LTS Secure Warning: New SpectreRSB Vulnerability Evades Patches
SpectreRSB utilize a process found in all advance CPU called “speculative execution”, that has the primary function of improving performance by computing operations in advance and later discarding unneeded data.
SpectreRSB recovers data from the speculative execution process by attacking a various CPU component involved in this “speculation” process, namely the Return Stack Buffer (RSB).
In the grand architecture of a CPU, the RSB is a component that is involved in the speculative execution routine and works by predicting the return address of an operation the CPU is trying to compute in advance, part of its “speculation.”
UCR researchers said they could pollute the RSB code to control the return address and poison a CPU’s speculative execution routine, because the RSB is shared among hardware threads that execute on the same virtual processor, this pollution enables inter-process, and even inter-VM, pollution of the RSB.

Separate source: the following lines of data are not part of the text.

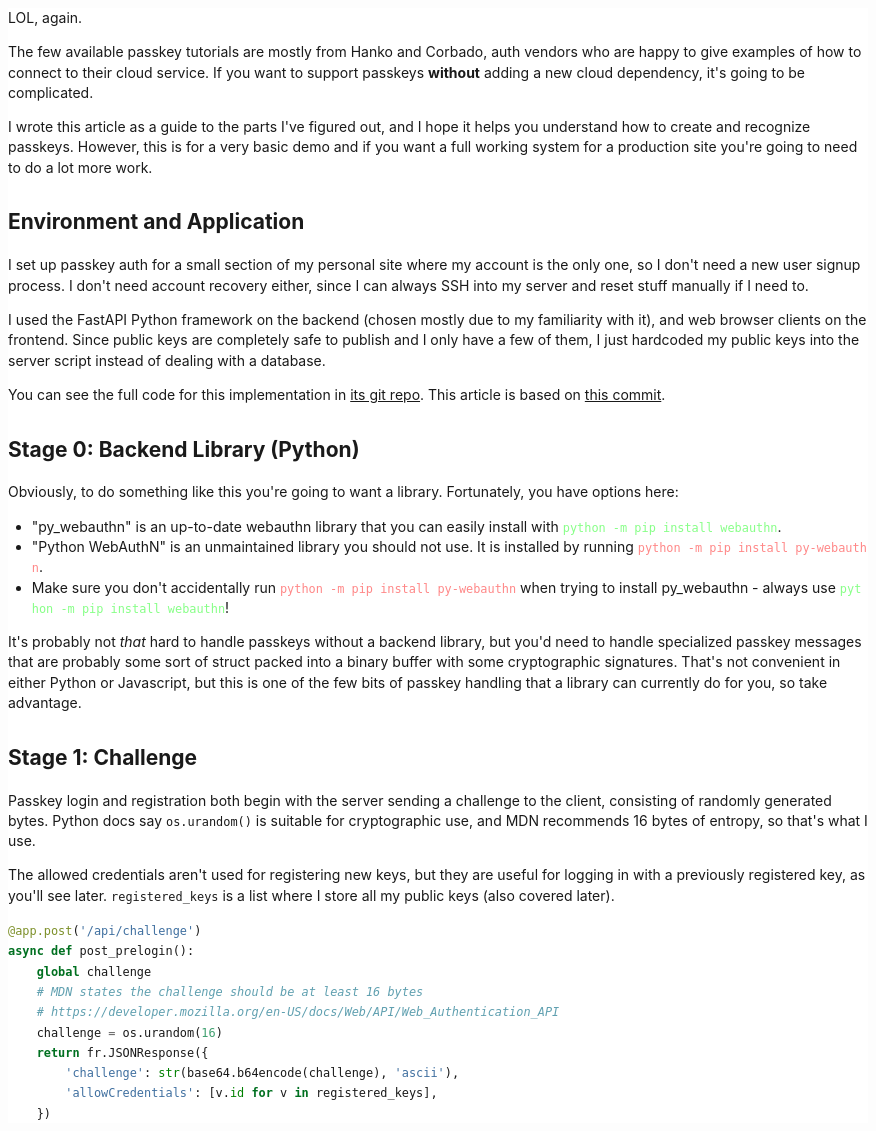 LOL, again.

The few available passkey tutorials are mostly from Hanko and Corbado, auth vendors who are happy to give examples of how to connect to their cloud service. If you want to support passkeys **without** adding a new cloud dependency, it's going to be complicated.

I wrote this article as a guide to the parts I've figured out, and I hope it helps you understand how to create and recognize passkeys. However, this is for a very basic demo and if you want a full working system for a production site you're going to need to do a lot more work.

## Environment and Application

I set up passkey auth for a small section of my personal site where my account is the only one, so I don't need a new user signup process. I don't need account recovery either, since I can always SSH into my server and reset stuff manually if I need to.

I used the FastAPI Python framework on the backend (chosen mostly due to my familiarity with it), and web browser clients on the frontend. Since public keys are completely safe to publish and I only have a few of them, I just hardcoded my public keys into the server script instead of dealing with a database.

You can see the full code for this implementation in [its git repo](https://github.com/Densaugeo/tir-na-nog). This article is based on [this commit](https://github.com/Densaugeo/tir-na-nog/commit/c7ae004de8d6797ae4ce7fb98804da1577e390a0).

## Stage 0: Backend Library (Python)

Obviously, to do something like this you're going to want a library. Fortunately, you have options here:
- "py_webauthn" is an up-to-date webauthn library that you can easily install with <text style="color:#8f8">`python -m pip install webauthn`</text>.
- "Python WebAuthN" is an unmaintained library you should not use. It is installed by running <text style="color:#f88">`python -m pip install py-webauthn`</text>.
- Make sure you don't accidentally run <text style="color:#f88">`python -m pip install py-webauthn`</text> when trying to install py_webauthn - always use <text style="color:#8f8">`python -m pip install webauthn`</text>!

It's probably not *that* hard to handle passkeys without a backend library, but you'd need to handle specialized passkey messages that are probably some sort of struct packed into a binary buffer with some cryptographic signatures. That's not convenient in either Python or Javascript, but this is one of the few bits of passkey handling that a library can currently do for you, so take advantage.

## Stage 1: Challenge

Passkey login and registration both begin with the server sending a challenge to the client, consisting of randomly generated bytes. Python docs say `os.urandom()` is suitable for cryptographic use, and MDN recommends 16 bytes of entropy, so that's what I use.

The allowed credentials aren't used for registering new keys, but they are useful for logging in with a previously registered key, as you'll see later. `registered_keys` is a list where I store all my public keys (also covered later).

```python
@app.post('/api/challenge')
async def post_prelogin():
    global challenge
    # MDN states the challenge should be at least 16 bytes
    # https://developer.mozilla.org/en-US/docs/Web/API/Web_Authentication_API
    challenge = os.urandom(16)
    return fr.JSONResponse({
        'challenge': str(base64.b64encode(challenge), 'ascii'),
        'allowCredentials': [v.id for v in registered_keys],
    })
```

Importantly, none of the known defenses including Retpoline and Intel’s microcode patches stop all SpectreRSB attacks,” UCR researchers say.
This means that a threat actor who wants to recover data from a victim’s PC that received Spectre patches can update his original Spectre code to target the RSB to bypass any defensive measures applied by the device owner. But researchers also point out that Intel has a patch that stops this attack on some CPUs, but which it has not rolled out to all of its processors.
In particular, on Core-i7 Skylake and newer processors (but n`ot on Intel’s Xeon processor line), a patch called RSB refilling is used to address a vulnerability when the RSB underfills,” researchers say describing a fix for an unrelated bug.
This defense interferes with SpectreRSB’s ability to launch attacks that switch into the kernel. We recommend that this patch should be used on all machines to protect against SpectreRSB.”
After Bleeping Computer reached out to Intel earlier today, the company provided a statement suggesting the opposite to what researchers have said —that SpectreRSB attacks could be prevented with existing mitigations.
Intel has already a patch that stops this attack on some CPUs, but wasn’t rolled out to all of its processors. This defense interferes with SpectreRSB’s ability to launch attacks that switch into the kernel. We recommend that this patch should be used on all machines to protect against SpectreRSB.